Options par défaut: exemples d’alternatives “green”

Je vous parlais quelques articles plus tôt de la puissance des options par défaut. De comment une simple spécification peut avoir un impact considérable et, n’ayons pas peur des mots, un impact dévastateur sur la consommation d’un site ou d’une application web. Et in fine, une empreinte carbone décuplée.

Je distingue deux types d’options par défaut sur un produit:

  • Les spécifications d’expérience, où l’utilisateur n’a pas la main (par exemple le lancement automatique d’une vidéo)
  • Les options de personnalisation que l’utilisateur peut lui même changer dans ses paramètres (par exemple, recevoir un email dès qu’un autre utilisateur aime notre publication)

Cet article a pour but de lister quelques exemples concrets de comportements “par défaut” dans ces deux catégories et d’identifier des alternatives moins gourmandes en énergie et donc plus écologiques.

Les spécifications d’expérience

C’est la catégorie la plus importante puisqu’elle va impacter toutes les visites du site et aucun utilisateur ne pourra en modifier le comportement. Mais malheureusement, c’est bien souvent sur ce genre de spécifications qu’on se pose le moins de questions. On agit un peu automatiquement en suivant les tendances et les codes design sans les remettre en question et sans en mesurer les impacts sur l’environnement.
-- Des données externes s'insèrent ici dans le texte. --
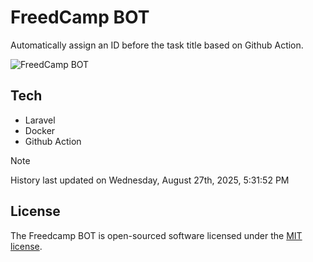 # FreedCamp BOT

Automatically assign an ID before the task title based on Github Action.

![FreedCamp BOT](https://repository-images.githubusercontent.com/737932867/7d34798b-2680-471c-b089-a78a718d3d6a)

## Tech

- Laravel
- Docker
- Github Action

> [!NOTE]  
> History last updated on Wednesday, August 27th, 2025, 5:31:52 PM

## License

The Freedcamp BOT is open-sourced software licensed under the [MIT license](https://opensource.org/licenses/MIT).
On nous apprend à enlever toute friction sur le produit, à réduire le nombre de clics au maximum mais lorsqu’il s’agit de transfert de données, introduire un peu de friction en ajoutant un bouton plutôt que de charger du contenu automatiquement peut être une idée très vertueuse.

  • Remplacer le lancement automatique des vidéos par un bouton de lecture
  • Remplacer le défilement automatique d’un carrousel d’images par des flèches
  • Remplacer le scroll infini par une pagination
  • Remplacer la mise à jour live par un principe de “pull to refresh”
  • Remplacer le chargement automatique des images par du lazy loading (ne pas charger les images jusqu’à ce que l’utilisateur arrive dessus)
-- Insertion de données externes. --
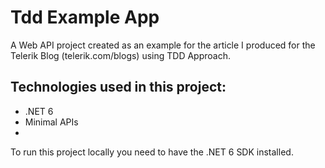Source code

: # Tdd Example App
A Web API project created as an example for the article I produced for the Telerik Blog (telerik.com/blogs) using TDD Approach.

## Technologies used in this project:
- .NET 6
- Minimal APIs
- 
To run this project locally you need to have the .NET 6 SDK installed.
Les options de personnalisation

Ici, bien que l’utilisateur puisse lui-même changer les options par défaut, il est important de bien avoir en tête que la grande majorité des utilisateurs ne changeront pas le paramètre par défaut. Rappelez-vous de l’exemple du don d’organes en Allemagne. En choisissant le non-consentement par défaut, l’Allemagne fait partie des pays européens avec le plus faible taux de donneurs.
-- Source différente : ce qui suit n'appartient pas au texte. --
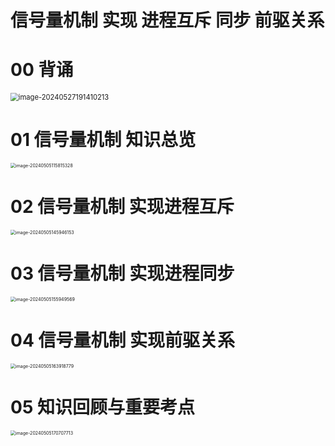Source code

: # 信号量机制 实现 进程互斥 同步 前驱关系



# 00 背诵

<img src="https://cvp.oss-cn-shanghai.aliyuncs.com/picgo/202405271914457.png" alt="image-20240527191410213" style="zoom: 80%;" />



# 01 信号量机制 知识总览

<img src="https://cvp.oss-cn-shanghai.aliyuncs.com/picgo/202405051158473.png" alt="image-20240505115815328" style="zoom:50%;" />



# 02 信号量机制 实现进程互斥

<img src="https://cvp.oss-cn-shanghai.aliyuncs.com/picgo/202405051459359.png" alt="image-20240505145946153" style="zoom:50%;" />



# 03 信号量机制 实现进程同步

<img src="https://cvp.oss-cn-shanghai.aliyuncs.com/picgo/202405051559855.png" alt="image-20240505155949569" style="zoom:50%;" />



# 04 信号量机制 实现前驱关系

<img src="https://cvp.oss-cn-shanghai.aliyuncs.com/picgo/202405051639985.png" alt="image-20240505163918779" style="zoom:50%;" />



# 05 知识回顾与重要考点

<img src="https://cvp.oss-cn-shanghai.aliyuncs.com/picgo/202405051707862.png" alt="image-20240505170707713" style="zoom:50%;" />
Ce type de spécification est propre à chaque produit web. En effet, un réseau social n’aura pas les mêmes fonctionnalités qu’un site de vente en ligne ou un site d’information par exemple. C’est à chaque Product Manager de faire ce travail de réflexion pour le produit dont il est responsable. 

Je pense surtout aux notifications, bien souvent on demande le consentement et si l’utilisateur accepte, nous l’abonnons automatiquement à tous les types de notifications possibles (fonctionnelles et marketing).

En tant que PM et designer, nous devons prendre conscience de notre responsabilité et de l’impact de nos spécifications sur l’environnement. Certains choix peuvent paraître anodins mais multipliés par le nombre d’utilisateurs, ils peuvent faire une grande différence. Nous ne sommes pas encore habitués à prendre en compte le critère environnemental lorsque nous créons les spécifications de nos produits mais nous pouvons essayer de commencer 😉

Vous pouvez contribuer à créer un web plus respectueux de la planète en partageant cet article pour éveiller les consciences :)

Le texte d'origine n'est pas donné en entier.